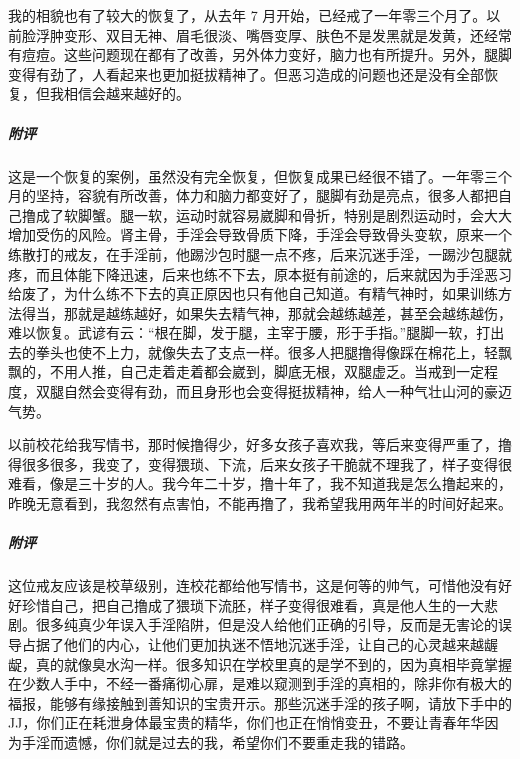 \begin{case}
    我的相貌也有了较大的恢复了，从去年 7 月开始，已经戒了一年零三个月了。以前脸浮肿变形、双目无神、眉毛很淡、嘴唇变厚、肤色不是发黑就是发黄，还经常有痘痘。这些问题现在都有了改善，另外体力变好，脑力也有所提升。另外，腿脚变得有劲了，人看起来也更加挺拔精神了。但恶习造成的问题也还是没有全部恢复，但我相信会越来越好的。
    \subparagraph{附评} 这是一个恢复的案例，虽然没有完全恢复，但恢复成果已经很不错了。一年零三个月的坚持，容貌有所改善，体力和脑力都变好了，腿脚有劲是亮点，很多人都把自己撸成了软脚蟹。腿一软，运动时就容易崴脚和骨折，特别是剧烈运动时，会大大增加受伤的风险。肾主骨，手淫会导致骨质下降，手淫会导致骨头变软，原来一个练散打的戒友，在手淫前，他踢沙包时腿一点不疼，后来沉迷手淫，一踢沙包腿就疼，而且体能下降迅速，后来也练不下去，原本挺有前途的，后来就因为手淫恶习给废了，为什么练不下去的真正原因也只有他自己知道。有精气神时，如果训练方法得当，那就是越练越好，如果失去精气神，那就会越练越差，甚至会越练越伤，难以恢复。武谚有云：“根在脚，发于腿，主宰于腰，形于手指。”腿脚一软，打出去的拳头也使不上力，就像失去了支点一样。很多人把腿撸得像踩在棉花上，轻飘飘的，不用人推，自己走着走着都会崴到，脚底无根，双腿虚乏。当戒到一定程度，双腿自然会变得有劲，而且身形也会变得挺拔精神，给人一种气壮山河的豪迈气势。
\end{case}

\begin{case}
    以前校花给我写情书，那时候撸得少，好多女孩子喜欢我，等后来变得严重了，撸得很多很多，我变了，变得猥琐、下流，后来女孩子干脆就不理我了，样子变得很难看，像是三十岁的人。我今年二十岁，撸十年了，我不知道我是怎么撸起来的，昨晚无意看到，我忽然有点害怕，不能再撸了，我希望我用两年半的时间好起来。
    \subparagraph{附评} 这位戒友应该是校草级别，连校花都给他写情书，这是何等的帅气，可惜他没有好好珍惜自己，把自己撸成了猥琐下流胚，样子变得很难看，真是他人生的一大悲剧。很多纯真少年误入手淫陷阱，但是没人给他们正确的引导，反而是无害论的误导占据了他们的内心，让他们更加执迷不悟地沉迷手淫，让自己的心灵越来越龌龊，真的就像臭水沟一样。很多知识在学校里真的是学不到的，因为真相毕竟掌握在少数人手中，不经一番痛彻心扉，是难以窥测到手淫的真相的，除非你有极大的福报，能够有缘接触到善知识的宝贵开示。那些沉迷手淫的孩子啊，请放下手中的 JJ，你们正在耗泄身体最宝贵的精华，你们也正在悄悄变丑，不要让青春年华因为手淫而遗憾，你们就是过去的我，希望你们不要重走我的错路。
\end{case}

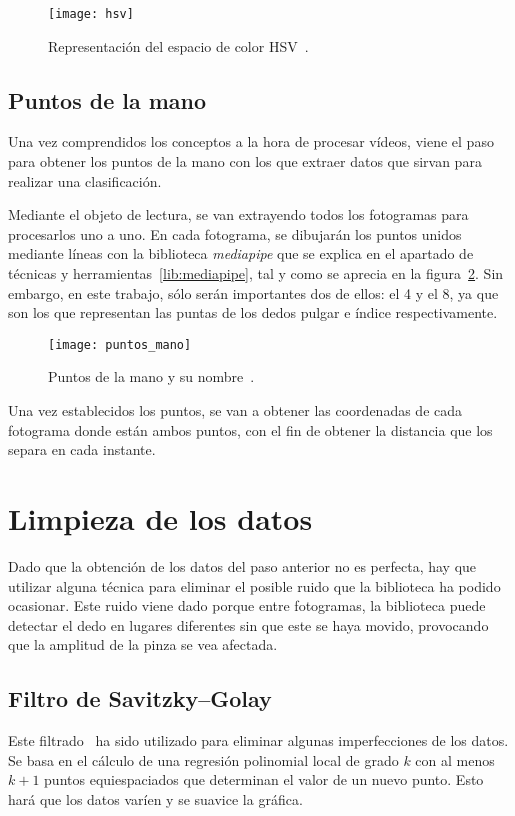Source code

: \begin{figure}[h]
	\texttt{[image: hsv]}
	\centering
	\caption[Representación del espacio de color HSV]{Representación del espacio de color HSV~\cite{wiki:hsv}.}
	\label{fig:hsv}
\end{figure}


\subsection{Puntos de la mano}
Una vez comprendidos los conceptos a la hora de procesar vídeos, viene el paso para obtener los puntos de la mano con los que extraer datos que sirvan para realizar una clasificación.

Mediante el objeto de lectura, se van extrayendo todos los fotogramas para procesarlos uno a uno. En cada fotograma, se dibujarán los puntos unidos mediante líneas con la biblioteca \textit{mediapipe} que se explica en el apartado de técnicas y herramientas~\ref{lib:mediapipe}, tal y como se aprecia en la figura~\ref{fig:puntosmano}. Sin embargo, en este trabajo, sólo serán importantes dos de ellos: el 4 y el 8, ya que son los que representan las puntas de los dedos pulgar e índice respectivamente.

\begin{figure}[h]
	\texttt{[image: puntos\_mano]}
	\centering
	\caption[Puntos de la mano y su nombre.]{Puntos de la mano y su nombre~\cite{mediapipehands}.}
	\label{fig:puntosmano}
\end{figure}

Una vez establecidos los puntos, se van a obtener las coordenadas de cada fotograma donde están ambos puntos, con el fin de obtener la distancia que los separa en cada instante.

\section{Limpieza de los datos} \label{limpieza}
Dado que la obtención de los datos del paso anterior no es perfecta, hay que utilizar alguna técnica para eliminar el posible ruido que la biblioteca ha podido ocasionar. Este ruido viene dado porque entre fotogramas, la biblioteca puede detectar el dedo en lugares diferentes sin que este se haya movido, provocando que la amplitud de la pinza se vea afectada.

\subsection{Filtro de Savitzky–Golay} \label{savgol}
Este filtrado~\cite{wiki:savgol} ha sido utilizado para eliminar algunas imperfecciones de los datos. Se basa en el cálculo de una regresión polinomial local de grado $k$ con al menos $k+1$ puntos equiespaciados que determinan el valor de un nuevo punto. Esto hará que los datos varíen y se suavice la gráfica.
|---|
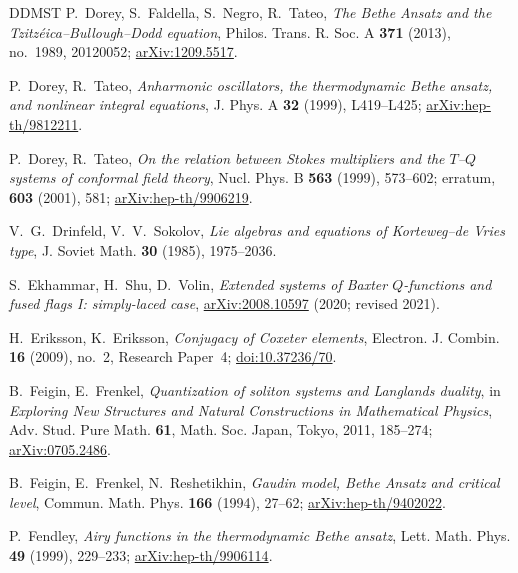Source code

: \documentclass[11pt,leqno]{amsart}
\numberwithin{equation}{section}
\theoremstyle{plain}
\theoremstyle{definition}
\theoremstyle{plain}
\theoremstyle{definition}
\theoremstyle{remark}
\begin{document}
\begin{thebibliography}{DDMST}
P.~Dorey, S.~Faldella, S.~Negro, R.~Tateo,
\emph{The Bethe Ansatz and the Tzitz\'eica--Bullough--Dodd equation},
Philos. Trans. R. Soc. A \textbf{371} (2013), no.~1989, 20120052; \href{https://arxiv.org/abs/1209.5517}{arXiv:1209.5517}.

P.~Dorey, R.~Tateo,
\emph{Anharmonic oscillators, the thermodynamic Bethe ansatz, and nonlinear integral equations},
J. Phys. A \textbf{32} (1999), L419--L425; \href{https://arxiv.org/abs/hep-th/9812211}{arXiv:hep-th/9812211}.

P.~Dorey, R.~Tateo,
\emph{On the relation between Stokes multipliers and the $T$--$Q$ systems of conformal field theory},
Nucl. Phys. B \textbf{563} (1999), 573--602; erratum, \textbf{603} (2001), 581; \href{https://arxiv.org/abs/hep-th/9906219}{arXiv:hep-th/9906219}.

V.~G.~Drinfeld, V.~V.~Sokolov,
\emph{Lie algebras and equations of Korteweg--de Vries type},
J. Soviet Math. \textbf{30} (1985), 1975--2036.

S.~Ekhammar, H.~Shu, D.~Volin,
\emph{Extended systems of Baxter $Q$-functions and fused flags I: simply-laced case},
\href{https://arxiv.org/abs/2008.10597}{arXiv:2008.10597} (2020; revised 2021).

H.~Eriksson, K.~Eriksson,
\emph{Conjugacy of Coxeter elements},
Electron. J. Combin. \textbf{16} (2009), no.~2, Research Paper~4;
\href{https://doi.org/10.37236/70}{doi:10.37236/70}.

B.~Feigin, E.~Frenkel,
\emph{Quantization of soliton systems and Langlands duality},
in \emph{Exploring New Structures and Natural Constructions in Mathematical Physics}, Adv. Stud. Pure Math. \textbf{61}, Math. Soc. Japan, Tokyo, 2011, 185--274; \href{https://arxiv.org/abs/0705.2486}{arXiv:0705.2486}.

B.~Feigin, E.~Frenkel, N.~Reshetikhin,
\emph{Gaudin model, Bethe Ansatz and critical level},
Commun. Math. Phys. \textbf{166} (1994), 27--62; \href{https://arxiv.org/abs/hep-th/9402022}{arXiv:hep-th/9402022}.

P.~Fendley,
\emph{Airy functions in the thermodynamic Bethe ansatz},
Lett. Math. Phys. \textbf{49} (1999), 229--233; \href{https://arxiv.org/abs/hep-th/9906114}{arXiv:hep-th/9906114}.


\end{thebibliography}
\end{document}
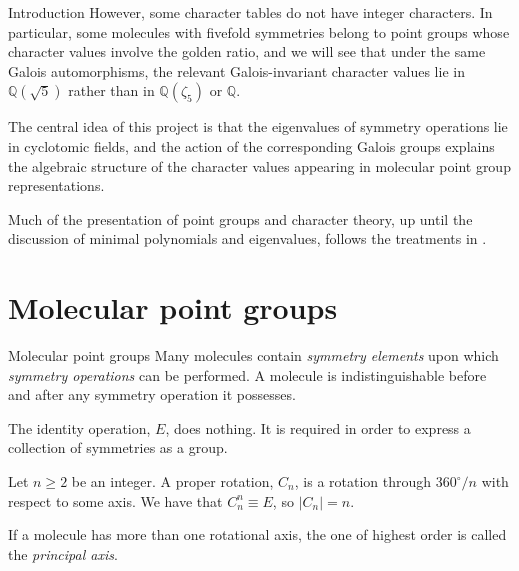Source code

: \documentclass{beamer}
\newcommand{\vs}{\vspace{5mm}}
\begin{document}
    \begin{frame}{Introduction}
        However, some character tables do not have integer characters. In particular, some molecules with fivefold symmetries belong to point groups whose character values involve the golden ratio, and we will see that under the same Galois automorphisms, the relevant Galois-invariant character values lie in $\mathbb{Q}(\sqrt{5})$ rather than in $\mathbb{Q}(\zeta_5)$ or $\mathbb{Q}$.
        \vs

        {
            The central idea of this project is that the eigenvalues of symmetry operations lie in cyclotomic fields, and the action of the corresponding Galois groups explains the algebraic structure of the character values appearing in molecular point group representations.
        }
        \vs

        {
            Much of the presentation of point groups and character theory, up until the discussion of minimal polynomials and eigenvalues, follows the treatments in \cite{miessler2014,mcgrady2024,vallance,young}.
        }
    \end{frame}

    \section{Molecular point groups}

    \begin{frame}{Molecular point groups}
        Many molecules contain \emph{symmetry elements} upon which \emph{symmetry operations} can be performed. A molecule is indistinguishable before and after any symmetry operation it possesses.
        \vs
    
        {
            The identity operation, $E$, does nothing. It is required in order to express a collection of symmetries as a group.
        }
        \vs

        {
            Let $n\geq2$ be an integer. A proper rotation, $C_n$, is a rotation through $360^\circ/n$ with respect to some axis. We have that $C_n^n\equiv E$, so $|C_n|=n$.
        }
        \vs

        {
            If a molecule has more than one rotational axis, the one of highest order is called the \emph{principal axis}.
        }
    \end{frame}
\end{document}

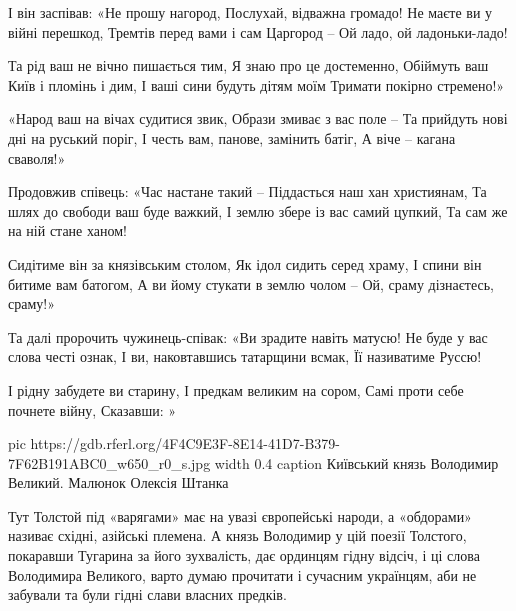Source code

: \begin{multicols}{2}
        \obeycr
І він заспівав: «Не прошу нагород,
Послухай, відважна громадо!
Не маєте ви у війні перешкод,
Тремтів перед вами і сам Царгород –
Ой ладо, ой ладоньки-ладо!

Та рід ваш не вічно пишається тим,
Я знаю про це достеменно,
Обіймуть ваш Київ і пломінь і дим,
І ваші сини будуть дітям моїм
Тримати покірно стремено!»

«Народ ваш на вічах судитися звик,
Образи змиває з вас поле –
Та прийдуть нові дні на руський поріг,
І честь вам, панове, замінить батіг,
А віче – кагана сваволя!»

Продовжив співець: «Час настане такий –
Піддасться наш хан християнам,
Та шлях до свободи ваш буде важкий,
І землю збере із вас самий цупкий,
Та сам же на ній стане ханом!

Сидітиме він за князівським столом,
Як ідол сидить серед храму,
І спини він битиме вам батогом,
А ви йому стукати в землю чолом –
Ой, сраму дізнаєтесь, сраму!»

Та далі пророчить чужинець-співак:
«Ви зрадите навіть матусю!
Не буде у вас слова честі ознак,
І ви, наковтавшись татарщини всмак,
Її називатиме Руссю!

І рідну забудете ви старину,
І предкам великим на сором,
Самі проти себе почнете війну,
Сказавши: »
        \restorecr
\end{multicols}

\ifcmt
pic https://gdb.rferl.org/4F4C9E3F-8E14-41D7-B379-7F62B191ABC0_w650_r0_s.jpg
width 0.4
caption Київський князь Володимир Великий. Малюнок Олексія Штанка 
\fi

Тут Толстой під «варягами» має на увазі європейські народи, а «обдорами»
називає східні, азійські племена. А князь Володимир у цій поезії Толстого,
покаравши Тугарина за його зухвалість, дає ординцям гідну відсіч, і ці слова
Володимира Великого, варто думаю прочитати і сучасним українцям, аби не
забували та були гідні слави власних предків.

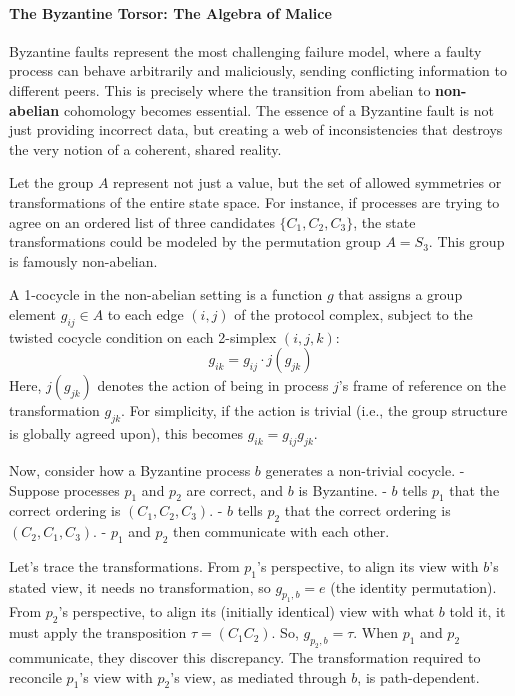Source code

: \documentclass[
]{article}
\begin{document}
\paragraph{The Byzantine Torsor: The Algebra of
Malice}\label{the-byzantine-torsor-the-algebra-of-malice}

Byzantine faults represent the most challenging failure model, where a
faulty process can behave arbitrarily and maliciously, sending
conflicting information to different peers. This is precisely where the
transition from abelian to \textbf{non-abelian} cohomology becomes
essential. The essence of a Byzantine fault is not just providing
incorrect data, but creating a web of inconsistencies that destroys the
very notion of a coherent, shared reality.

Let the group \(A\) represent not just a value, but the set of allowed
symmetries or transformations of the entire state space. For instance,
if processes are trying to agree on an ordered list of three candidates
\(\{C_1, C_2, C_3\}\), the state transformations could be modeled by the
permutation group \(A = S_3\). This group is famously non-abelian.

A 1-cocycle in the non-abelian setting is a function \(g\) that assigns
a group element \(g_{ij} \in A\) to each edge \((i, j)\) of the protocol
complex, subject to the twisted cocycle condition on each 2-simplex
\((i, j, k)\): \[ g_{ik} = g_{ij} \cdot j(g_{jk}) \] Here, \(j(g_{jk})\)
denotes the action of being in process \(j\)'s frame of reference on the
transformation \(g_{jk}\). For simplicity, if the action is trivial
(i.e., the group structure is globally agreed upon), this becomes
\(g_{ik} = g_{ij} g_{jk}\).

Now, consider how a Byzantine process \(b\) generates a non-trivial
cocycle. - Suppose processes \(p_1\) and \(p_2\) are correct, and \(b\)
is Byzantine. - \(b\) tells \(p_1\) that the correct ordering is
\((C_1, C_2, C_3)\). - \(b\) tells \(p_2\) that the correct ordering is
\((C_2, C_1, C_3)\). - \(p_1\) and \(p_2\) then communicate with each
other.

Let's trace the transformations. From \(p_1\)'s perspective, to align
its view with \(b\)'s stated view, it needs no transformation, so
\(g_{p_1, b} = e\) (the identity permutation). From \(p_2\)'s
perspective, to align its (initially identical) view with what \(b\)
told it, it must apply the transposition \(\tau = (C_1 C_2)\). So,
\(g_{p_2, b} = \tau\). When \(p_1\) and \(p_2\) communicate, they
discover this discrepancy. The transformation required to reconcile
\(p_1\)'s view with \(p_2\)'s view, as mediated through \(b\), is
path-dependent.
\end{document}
|---|
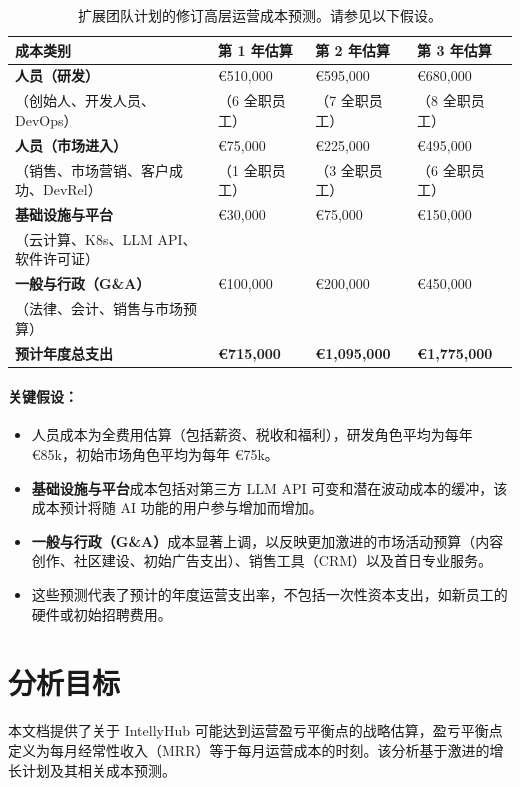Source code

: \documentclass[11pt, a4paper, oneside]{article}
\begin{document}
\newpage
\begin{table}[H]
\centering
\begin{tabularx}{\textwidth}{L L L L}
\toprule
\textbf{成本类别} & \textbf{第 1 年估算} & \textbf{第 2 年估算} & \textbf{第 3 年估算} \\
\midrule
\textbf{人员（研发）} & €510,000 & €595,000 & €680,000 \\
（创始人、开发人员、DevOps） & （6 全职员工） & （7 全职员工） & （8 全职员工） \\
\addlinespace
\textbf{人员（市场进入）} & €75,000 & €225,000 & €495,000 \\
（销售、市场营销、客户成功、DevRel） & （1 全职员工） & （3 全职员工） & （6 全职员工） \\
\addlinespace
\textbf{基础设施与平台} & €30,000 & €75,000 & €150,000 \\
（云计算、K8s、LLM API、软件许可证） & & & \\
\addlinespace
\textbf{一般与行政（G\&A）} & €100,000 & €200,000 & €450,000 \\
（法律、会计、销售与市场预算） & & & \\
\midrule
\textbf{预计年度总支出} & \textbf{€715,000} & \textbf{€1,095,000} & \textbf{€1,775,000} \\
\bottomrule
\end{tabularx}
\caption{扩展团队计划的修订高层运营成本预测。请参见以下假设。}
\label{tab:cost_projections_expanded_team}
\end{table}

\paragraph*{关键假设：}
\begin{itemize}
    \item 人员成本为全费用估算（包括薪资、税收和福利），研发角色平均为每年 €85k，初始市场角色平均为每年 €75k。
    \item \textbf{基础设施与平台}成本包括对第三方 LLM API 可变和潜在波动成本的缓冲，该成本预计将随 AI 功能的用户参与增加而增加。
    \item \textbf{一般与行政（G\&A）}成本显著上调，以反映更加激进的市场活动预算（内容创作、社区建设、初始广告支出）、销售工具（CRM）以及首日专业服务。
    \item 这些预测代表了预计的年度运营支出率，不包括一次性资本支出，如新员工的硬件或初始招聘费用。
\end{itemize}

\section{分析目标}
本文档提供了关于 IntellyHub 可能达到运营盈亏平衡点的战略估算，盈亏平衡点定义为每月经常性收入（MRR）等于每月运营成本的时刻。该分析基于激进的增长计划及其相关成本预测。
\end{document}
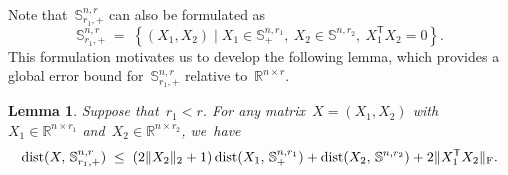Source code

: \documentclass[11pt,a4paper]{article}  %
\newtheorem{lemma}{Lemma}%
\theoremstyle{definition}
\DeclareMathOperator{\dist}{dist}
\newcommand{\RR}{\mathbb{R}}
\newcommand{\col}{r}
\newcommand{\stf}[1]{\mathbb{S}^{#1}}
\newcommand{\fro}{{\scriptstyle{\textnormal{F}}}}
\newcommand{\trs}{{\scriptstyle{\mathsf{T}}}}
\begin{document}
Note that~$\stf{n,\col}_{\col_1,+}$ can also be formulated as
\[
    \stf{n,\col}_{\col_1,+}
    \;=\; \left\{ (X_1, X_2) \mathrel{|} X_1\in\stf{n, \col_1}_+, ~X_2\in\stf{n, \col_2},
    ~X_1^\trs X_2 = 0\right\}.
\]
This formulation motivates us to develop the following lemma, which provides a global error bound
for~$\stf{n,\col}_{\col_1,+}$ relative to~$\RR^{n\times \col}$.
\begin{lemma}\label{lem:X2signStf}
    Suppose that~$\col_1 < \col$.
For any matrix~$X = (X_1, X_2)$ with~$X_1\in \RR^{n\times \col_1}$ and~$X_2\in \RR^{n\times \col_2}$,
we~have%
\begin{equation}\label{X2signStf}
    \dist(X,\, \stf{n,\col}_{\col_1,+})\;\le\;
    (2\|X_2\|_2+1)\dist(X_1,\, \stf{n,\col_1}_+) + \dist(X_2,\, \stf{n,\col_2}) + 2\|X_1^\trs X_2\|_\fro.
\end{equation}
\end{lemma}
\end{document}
|---|
Each line above with the string "基础设施与平台" in it should be located and copied.

### Completed task
\textbf{基础设施与平台} & €30,000 & €75,000 & €150,000 \\
    \item \textbf{基础设施与平台}成本包括对第三方 LLM API 可变和潜在波动成本的缓冲，该成本预计将随 AI 功能的用户参与增加而增加。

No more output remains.